Fresh coconut paste also defines the south's chutneys, the cooling white coconut chutney served with dosa and idli being the obvious example, and it is the soul of dishes like the spice-and-coconut ground masalas of Mangalorean and Chettinad cooking. The key thing about grated coconut is its texture and freshness: it adds nuttiness and a slight graininess, and it is often added late so it does not split or turn oily. Desiccated coconut, the dry version most common in UK cupboards, is a poor stand-in here; where you can, fresh or frozen grated coconut from an Indian grocer gives a far truer result.
Coconut milk: the body of the gravy
Squeeze grated coconut with warm water and you extract coconut milk, and this is where the coastal kitchen gets its silk. Traditional cooks distinguish two pressings:
- First press (thick milk), rich and creamy, added near the end of cooking and barely simmered so it does not curdle.
- Second press (thin milk), watery and lighter, used earlier to cook down the main ingredients.
This two-stage technique is the backbone of Keralan stews, the gentle white ishtu served with appam, and the seafood and chicken curries of the coast.

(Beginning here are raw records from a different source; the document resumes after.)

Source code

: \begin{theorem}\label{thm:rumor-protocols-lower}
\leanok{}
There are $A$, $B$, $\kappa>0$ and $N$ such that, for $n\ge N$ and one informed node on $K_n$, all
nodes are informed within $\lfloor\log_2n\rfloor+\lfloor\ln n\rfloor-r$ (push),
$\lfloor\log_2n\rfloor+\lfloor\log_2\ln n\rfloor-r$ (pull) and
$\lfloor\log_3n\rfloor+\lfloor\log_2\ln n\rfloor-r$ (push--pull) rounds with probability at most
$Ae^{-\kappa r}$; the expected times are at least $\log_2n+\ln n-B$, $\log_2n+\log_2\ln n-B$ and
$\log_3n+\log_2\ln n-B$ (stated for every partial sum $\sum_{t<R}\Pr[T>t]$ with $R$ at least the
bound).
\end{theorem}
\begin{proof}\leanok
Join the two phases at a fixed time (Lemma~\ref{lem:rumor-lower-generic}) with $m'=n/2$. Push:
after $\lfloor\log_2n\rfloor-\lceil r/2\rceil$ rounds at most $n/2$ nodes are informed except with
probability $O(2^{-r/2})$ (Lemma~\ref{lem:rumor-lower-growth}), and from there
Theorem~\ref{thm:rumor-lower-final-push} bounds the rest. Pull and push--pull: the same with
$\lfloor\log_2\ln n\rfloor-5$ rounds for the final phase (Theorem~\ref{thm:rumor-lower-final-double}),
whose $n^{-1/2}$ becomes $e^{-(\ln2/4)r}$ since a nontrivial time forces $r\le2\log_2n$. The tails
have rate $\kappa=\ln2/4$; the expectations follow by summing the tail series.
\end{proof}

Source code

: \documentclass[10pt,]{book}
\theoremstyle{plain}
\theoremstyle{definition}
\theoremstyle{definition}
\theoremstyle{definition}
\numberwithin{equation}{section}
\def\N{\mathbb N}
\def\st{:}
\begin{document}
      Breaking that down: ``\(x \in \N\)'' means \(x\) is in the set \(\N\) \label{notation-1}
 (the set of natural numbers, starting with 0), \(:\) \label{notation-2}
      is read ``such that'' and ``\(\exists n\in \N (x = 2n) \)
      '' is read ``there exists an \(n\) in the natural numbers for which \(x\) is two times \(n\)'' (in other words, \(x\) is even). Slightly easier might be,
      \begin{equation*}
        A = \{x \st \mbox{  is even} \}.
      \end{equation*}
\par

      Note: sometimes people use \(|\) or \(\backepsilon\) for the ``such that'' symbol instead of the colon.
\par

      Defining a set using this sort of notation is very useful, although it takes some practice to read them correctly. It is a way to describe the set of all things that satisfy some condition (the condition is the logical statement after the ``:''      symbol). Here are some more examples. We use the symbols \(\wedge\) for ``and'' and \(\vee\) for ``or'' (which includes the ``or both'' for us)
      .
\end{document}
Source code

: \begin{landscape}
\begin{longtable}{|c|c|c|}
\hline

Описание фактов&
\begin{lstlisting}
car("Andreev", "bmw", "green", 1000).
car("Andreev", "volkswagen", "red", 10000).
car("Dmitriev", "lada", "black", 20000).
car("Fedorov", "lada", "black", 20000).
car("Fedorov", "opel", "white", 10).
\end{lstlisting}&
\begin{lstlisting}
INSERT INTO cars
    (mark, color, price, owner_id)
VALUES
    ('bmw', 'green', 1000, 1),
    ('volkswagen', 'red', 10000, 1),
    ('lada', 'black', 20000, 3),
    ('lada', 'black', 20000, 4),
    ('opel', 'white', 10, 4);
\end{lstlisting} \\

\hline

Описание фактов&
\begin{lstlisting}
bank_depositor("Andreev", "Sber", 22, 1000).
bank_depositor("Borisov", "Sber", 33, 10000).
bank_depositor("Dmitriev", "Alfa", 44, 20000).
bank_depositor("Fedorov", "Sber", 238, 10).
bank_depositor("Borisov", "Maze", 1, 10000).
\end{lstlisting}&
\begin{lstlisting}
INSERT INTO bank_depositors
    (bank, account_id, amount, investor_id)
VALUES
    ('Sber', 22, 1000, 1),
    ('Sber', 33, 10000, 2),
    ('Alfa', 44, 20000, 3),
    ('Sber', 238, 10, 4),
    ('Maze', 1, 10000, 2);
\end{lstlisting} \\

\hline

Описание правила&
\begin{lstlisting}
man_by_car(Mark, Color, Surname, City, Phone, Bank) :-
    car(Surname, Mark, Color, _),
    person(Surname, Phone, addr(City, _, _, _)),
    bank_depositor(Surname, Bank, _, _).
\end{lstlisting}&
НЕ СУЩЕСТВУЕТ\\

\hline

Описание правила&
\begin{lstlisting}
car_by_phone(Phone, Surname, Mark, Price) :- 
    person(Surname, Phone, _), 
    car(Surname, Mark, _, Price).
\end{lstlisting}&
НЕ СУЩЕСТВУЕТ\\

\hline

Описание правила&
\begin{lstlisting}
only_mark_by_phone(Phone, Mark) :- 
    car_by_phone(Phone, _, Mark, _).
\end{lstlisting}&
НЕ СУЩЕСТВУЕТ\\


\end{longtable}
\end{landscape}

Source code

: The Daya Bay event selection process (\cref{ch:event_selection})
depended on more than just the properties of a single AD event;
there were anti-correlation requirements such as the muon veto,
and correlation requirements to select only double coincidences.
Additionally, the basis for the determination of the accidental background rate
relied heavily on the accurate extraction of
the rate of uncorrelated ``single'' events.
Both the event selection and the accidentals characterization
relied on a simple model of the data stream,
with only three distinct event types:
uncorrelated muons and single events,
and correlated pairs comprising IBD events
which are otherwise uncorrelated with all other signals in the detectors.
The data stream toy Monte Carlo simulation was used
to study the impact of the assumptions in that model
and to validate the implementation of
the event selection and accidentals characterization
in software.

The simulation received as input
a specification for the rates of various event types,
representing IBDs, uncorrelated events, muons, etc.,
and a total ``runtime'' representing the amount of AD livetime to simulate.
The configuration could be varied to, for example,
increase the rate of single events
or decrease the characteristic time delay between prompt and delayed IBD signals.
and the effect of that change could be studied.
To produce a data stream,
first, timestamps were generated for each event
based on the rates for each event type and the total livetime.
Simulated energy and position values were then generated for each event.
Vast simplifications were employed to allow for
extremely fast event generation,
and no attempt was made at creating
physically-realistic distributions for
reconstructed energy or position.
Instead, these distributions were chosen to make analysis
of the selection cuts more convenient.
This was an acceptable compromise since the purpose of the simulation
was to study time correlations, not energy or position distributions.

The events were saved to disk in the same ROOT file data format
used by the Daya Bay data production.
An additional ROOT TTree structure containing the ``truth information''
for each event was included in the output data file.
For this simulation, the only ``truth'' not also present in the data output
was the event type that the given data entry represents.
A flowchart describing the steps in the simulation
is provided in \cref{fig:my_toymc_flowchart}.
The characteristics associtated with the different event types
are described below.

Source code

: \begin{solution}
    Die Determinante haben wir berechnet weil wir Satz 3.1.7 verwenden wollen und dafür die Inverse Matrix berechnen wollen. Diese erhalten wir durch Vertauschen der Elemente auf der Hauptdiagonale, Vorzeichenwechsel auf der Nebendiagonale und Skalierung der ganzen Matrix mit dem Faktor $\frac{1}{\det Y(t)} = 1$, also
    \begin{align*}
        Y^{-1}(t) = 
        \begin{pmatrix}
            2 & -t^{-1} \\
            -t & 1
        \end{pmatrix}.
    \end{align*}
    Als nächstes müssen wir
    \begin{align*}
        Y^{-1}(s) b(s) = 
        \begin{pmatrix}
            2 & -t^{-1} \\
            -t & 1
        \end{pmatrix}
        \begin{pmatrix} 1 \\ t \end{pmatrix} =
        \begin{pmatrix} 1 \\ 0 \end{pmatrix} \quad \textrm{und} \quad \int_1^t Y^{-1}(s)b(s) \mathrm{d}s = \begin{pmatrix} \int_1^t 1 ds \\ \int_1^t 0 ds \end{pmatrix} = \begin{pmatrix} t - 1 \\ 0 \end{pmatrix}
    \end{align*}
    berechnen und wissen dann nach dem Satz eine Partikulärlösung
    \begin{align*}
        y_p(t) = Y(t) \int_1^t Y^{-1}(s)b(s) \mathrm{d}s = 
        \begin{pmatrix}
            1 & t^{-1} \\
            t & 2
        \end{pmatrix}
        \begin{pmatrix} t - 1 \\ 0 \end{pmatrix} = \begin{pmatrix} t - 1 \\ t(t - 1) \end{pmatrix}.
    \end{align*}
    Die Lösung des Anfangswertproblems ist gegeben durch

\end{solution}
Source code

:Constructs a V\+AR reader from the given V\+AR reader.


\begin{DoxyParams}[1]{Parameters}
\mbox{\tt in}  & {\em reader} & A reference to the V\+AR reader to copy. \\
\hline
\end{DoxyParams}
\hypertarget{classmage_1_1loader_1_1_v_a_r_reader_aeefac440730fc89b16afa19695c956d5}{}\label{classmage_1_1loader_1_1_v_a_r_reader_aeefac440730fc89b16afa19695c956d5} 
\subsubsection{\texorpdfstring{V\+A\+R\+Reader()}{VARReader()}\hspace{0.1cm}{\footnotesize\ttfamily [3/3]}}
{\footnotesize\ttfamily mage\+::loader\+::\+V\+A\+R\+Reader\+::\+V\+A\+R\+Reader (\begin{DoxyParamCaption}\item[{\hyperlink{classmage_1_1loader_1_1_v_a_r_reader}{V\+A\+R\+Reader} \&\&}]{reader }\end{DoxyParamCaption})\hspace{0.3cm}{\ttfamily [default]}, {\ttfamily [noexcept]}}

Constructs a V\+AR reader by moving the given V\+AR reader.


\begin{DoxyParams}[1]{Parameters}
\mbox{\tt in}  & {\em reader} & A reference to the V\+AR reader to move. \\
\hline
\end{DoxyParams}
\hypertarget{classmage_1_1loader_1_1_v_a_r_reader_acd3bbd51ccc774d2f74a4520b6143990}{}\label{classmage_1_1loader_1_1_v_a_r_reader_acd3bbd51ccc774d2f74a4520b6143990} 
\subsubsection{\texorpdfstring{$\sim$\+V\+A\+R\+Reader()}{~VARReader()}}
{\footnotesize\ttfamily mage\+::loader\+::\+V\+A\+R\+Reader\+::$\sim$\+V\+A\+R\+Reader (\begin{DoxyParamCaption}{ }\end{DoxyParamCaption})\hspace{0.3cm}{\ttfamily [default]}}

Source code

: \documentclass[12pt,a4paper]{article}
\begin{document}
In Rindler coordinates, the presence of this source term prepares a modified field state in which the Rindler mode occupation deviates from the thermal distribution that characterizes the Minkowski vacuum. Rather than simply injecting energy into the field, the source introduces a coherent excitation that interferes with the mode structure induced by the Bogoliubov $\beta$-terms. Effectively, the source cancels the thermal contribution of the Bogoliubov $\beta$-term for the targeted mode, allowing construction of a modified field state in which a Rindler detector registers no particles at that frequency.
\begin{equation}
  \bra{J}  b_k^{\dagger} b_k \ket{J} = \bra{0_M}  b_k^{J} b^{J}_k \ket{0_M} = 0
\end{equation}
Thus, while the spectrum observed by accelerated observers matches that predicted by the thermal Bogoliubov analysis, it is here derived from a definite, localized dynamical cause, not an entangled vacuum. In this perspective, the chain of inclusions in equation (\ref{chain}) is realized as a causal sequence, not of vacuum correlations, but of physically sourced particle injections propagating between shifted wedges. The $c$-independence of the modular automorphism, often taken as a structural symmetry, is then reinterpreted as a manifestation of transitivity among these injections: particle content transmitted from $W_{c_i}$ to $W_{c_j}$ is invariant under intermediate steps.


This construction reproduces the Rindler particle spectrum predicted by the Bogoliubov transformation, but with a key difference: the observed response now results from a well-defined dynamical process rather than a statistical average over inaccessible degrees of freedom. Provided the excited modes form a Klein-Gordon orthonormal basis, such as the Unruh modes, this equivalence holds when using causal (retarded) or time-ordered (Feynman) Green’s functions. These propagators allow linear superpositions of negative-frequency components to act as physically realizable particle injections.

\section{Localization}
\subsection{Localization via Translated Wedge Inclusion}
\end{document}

Goa, with its Portuguese inheritance, leans on coconut milk too, balancing it against vinegar and dried red Kashmiri chillies in dishes like a fish curry or the tangier coastal preparations. The milk softens heat, carries fat-soluble aromatics and gives a roundness that water or yoghurt simply cannot. In the UK, good tinned coconut milk is genuinely useful and widely used by restaurants; just shake the tin, and if a recipe wants thick cream, scoop the firm layer from the top of an unshaken chilled tin.
Coconut oil: the medium itself
The third form is the most regional. In Kerala, coconut oil is not just a fat for frying but a flavour in its own right, with a distinct, slightly sweet, unmistakably coconutty aroma that signals Keralan food the moment it hits the pan. Temper mustard seeds and curry leaves in coconut oil and you have the foundational sound and smell of a Malayali kitchen. Many dishes there would taste subtly wrong cooked in any other fat.
This is a point of real regional identity. Move north up the Konkan coast and into Maharashtra, and groundnut oil becomes more common; cross to Bengal and the defining cooking fat is pungent mustard oil, not coconut, even though coconut itself still appears, grated into the gentle, slightly sweet curries the Bengalis call narkel diye dishes. Coconut the ingredient travels the whole coast; coconut the cooking oil is much more particular to the deep south-west.
One coast at a time
Lining the regions up shows how the same fruit speaks in different accents:
- Kerala: all three forms, grated paste in thorans, two-press milk in stews, and coconut oil as the signature cooking medium.
- Goa and coastal Karnataka: coconut milk and ground fresh-coconut masalas, often with Kashmiri chilli, tamarind or vinegar for tang.
- Konkan and Maharashtra: fresh grated coconut in kala masala style spice pastes and garnishes, but typically fried in groundnut oil.
- Coastal Bengal: grated coconut for sweetness and texture in fish and vegetable dishes, with mustard oil, not coconut oil, as the defining fat.
Getting it right in a UK kitchen
The practical lesson for cooks here is to treat the three forms as separate tools. Use fresh or frozen grated coconut, not desiccated, where texture and freshness matter; use tinned coconut milk for gravies and respect the thick-and-thin distinction; and keep a jar of coconut oil specifically for Keralan dishes, where it is a flavour and not just a fat. Get the form right and the dish will taste like its home coast, which is, in the end, the whole point of cooking food from somewhere real.